Originally posted by Harald I do not understand this jpeg vs. RAW thing.
If you want post process your pictures, RAW is made for it. It is not easier to PP jpegs but more diffcult. And it is even more difficult to maintain picture quality. (snip)
First of all, when you look at the earlier images posted by Darius4522, do remember that you're looking at an user
altered RAW image versus an assumingly
unaltered JPEG image. Adjustments were made to the RAW file in the conversion software (contrast, WB, saturation, etc) before saving that image as a JPEG or TIFF file to the hard drive, while it appears the default camera settings were used for the JPEG file. Had those default camera settings (contrast, WB, saturation, etc) been adjusted to provide an image similar to the RAW file, both images would have obviously turned out virtually identical.
Next, you might understand this "thing" a little better by noting some RAW-only advocates continue to post misleading information to support this position. For example, you made the claim above that JPEG is more difficult to post process than RAW, which is clearly utter hogwash. Once a RAW file is converted into either JPEG or TIFF with the conversion software (a necessary step since no graphics editing software can edit a RAW file directly), there is absolutely no difference between the two images from that point on. Both can be saved in lossy or lossless format, with the exact same post processing tools used for each.
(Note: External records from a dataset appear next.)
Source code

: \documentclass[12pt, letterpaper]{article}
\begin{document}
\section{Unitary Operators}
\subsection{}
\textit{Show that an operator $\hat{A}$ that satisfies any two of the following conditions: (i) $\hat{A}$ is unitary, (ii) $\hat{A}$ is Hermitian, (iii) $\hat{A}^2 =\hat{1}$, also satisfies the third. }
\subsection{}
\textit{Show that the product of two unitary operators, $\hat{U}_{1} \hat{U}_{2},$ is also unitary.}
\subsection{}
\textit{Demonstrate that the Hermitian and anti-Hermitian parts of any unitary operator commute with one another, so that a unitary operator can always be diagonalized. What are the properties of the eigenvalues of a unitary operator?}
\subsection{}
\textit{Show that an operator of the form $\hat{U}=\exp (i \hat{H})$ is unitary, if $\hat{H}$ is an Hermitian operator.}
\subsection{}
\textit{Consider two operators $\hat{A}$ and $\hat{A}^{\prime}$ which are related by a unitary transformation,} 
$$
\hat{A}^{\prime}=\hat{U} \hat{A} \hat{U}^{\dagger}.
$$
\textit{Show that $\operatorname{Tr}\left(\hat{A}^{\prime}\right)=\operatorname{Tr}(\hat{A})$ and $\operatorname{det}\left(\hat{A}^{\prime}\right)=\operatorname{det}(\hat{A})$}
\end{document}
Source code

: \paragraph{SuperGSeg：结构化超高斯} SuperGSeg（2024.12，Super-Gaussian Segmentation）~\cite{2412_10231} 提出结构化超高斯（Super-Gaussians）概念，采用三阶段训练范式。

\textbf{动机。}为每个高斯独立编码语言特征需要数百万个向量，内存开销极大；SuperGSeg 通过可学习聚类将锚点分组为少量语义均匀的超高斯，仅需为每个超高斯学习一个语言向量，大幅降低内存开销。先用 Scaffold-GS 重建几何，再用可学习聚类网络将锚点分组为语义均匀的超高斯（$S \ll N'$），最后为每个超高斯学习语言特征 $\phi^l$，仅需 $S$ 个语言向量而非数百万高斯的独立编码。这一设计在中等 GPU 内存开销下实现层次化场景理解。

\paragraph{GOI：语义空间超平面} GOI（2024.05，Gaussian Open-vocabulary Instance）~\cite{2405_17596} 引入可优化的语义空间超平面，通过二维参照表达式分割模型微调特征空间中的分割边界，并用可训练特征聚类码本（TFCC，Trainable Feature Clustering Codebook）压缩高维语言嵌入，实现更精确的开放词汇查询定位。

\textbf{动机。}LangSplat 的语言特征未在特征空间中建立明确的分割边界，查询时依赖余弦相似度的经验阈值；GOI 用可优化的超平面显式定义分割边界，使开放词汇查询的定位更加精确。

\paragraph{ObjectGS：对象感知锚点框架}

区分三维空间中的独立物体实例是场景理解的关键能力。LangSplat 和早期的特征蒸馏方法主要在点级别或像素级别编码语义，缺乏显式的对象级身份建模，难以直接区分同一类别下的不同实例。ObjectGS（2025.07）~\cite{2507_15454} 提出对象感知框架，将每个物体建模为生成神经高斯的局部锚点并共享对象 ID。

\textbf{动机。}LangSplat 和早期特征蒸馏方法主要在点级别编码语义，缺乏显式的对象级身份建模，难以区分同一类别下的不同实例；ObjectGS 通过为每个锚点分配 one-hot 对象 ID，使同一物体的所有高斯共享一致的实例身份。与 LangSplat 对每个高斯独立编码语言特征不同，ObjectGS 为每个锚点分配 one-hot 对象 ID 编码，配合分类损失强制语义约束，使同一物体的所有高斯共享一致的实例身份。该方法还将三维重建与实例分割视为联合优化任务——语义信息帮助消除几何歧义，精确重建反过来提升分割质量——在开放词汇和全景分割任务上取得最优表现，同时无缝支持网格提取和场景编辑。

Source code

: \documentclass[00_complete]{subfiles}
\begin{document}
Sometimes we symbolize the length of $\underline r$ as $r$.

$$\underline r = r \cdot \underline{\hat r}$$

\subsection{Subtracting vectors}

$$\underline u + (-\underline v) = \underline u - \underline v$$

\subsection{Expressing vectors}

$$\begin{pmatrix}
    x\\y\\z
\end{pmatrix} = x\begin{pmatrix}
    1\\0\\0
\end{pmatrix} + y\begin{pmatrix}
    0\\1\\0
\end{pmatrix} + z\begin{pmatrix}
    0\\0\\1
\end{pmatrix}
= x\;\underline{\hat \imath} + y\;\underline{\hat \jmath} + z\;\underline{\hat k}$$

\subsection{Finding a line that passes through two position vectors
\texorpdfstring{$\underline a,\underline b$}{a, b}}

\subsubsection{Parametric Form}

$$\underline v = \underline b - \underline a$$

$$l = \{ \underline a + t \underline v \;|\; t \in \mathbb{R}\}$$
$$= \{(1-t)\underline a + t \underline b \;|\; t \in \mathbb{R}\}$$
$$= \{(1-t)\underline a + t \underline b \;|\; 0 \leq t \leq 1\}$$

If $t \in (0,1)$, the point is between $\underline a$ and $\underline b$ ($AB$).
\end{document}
Finally, this JPEG versus RAW "thing" comes up every few weeks, with the same points made and disproven each time. In the end, most agree there are no huge differences between the two file formats
if handled correctly by the user. So, lets head this "thing" off now by agreeing there are few differences (just a preference instead), that not everyone is going to use a camera in the same manner as another, and that one single way of doing things in this regard is not that much more proper than, or superior to, the other.
At that point, there is very little else remaining to debate about.